The son of a pastor, Nathan Adams now feels at home in Shepparton and a true sense of belonging. Crucially, he can see in his adopted hometown what so many governments are desperate to create in regional Australia: a future.
"I 100 per cent believe we don't need to go to Melbourne or other cities to further the dreams that we have, or whatever things we want to do in the future.
"We can definitely find them where we are."
Fund the arts like infrastructure
That sort of radiant hometown pride brings a smile to the face of local Yorta Yorta man Neil Morris.
The musician, mentor and creative programmer has played an intrinsic role in helping to grow Shepparton's creative community.
In that time, he has seen a special synchronicity – a cultural "shortcut" of sorts – between the local First Nations community and the African Australian diaspora.
"There has been that natural gravitation towards one another within this community and a sense of union at some level.
"That's not to exclude other people, but it does mean there's a shorter pathway to connection."
Earlier this month, Neil Morris formed a key part of the inaugural Shepp Music Week, a sprawling festival of music, performing arts and cultural workshops.
At one of the festival's panels, a group of young artists gathered to discuss experiences and ideas around how to build diverse music communities. It is testament to the sort of emerging conversations that are happening in Shepparton right now.
Neil Morris said the regional city was starting to reap the rewards of years of slowly growing its music and cultural scene.
"I'm really excited," he said.
"We just need to make sure there's resourcing in the most diverse way possible for community development in regards to arts and culture."
A former footy player for Shepparton United, Neil Morris said he wanted to see an ongoing commitment to arts and culture in the same way as other forms of regional investment.
"The government invests billions of dollars for roads and other infrastructure, and I think arts and culture needs to be considered as an infrastructure project as well," he said.
"It's in the same way that there's been intergenerational investment into say, football grounds.
"I grew up playing football and it was a saving grace for me in this community, so I can understand it from the perspective of these things that have been supported intergenerationally and how that really works for the community."
To stay or go
That resonates with Jonathan Safari, a Congolese-Australian artist who performs under Yungkily. He and his family moved to Shepparton from Kenya four years ago.

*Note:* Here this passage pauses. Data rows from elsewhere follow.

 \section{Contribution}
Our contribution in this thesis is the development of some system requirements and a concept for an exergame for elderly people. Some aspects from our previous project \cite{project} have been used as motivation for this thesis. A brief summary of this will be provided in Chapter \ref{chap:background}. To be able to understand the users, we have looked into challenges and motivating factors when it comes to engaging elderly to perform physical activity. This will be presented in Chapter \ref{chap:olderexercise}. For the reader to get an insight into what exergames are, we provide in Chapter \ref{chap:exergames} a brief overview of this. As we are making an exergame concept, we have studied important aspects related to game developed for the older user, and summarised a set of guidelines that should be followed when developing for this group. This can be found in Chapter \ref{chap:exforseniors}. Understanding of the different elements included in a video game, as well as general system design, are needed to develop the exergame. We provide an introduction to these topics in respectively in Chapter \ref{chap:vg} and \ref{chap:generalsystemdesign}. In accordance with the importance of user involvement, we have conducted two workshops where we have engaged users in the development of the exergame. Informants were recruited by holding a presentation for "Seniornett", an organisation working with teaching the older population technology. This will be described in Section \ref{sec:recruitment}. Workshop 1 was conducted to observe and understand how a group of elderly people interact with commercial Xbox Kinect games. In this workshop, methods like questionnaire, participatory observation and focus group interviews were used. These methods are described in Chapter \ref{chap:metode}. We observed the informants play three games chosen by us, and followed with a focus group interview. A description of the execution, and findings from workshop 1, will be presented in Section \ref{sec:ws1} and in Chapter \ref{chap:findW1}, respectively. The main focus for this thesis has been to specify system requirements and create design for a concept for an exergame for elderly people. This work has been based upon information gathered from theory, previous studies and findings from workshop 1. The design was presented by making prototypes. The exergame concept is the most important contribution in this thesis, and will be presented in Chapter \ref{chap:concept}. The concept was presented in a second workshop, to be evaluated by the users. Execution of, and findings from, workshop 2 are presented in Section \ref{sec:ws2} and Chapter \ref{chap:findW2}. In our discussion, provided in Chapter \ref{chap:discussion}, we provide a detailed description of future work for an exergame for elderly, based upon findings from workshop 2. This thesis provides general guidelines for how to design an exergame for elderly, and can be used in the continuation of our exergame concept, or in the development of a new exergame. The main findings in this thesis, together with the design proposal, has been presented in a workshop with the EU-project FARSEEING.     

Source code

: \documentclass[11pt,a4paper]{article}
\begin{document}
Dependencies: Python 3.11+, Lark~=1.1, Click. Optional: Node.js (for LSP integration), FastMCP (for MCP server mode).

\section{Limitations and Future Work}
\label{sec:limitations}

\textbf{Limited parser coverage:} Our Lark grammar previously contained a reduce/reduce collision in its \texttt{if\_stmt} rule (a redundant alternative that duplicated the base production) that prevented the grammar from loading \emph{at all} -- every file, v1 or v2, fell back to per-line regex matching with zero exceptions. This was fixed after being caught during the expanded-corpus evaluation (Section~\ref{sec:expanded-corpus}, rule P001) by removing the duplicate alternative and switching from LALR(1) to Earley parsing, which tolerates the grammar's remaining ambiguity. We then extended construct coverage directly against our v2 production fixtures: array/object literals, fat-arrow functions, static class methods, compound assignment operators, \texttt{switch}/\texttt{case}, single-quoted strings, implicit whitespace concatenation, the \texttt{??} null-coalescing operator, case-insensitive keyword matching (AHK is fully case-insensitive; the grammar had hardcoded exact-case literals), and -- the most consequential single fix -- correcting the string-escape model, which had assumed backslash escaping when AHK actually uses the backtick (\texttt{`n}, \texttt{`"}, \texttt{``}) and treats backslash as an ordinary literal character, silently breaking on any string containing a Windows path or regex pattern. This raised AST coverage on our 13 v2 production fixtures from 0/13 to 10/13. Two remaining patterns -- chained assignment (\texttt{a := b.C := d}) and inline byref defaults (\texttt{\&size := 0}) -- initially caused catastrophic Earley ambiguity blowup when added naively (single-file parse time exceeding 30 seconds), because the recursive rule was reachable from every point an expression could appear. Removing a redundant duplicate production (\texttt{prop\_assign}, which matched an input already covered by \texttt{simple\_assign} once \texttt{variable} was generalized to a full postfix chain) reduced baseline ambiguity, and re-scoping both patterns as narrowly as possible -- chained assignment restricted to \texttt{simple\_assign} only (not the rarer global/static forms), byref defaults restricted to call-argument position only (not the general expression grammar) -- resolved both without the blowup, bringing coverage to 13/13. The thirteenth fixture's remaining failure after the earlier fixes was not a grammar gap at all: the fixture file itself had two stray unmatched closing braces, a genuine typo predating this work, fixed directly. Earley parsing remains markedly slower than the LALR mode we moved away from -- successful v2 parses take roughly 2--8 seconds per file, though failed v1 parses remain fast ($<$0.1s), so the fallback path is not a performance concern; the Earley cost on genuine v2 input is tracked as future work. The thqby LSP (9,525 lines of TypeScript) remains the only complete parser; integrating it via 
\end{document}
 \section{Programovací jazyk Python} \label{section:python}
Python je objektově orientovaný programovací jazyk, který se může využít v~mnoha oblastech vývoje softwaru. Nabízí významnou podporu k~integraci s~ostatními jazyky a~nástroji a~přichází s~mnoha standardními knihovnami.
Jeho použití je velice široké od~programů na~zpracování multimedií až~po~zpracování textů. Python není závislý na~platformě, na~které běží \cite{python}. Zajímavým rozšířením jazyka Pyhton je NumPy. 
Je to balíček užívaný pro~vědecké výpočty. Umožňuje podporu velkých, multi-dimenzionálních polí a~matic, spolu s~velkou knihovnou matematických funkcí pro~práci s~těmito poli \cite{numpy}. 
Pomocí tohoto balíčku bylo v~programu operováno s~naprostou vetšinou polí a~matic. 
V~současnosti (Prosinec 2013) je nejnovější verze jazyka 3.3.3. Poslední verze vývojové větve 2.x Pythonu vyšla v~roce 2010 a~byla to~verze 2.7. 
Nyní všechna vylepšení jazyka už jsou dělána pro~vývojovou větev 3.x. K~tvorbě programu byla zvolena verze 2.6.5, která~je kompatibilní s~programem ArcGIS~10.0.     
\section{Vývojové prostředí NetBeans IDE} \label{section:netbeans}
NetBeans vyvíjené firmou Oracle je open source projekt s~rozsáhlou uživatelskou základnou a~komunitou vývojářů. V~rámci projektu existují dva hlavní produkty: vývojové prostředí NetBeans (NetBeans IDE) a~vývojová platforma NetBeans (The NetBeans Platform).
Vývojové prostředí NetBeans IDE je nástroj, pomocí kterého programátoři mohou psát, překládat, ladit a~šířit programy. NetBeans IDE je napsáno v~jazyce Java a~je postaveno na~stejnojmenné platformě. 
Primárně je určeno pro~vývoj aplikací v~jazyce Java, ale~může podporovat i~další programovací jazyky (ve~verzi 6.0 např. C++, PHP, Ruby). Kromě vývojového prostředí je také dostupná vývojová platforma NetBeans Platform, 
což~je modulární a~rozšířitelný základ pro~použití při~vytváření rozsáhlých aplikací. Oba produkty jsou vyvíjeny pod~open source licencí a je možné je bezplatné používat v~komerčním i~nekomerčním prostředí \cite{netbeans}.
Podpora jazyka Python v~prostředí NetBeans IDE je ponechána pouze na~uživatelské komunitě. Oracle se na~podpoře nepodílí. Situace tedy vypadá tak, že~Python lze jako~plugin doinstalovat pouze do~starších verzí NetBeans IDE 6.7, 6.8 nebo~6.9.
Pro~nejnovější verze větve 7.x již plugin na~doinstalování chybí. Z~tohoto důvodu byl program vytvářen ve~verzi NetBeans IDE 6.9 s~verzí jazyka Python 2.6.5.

He is grateful for the support he received not only from other community members, but also formal programs like those run by Multicultural Arts Victoria. Recently though, he made the call to move to Melbourne to pursue more paid live venue gigs.
"The government really wants youth to stay in regional areas and when I started, I was like 'I will never leave Shepparton.'
"We just need more opportunities here and in other regional areas. Sometimes you could be doing stuff for for exposure, but exposure doesn't pay the rent.That's why I moved to Melbourne, but I'm still a Shepp boy."
It is something 16 year-old Yorta Yorta, Kuku Yalanji and Girramay singer Lillie Walker is already grappling with. She loves singing on Yorta Yorta country — but she wishes there were more venues to do just that.
"It's getting there. I feel like the opportunities are there, they are just limited," she said.
"I just wish there were more spaces where people could make and record and perform music."
Melinda Walker is beyond proud of her daughter, but she's nonetheless realistic that Lillie may move further afield to pursue greater opportunities.
"I have mixed feelings. I always tell my kids to go out and experience and explore," Melinda Walker said.
While Shepparton's mixture of First Nations and African Australian communities may be almost singular in regional Australia, Neil Morris thinks what's emerging in the city can show if not a model, then at least a window into what's possible with the right type of investment.
"It is interesting that you've got parking meter officers but you don't have a music development officer in every regional centre.
"If you really support Indigenous communities and other communities to flourish and thrive, then music and all forms of art and culture must be supported."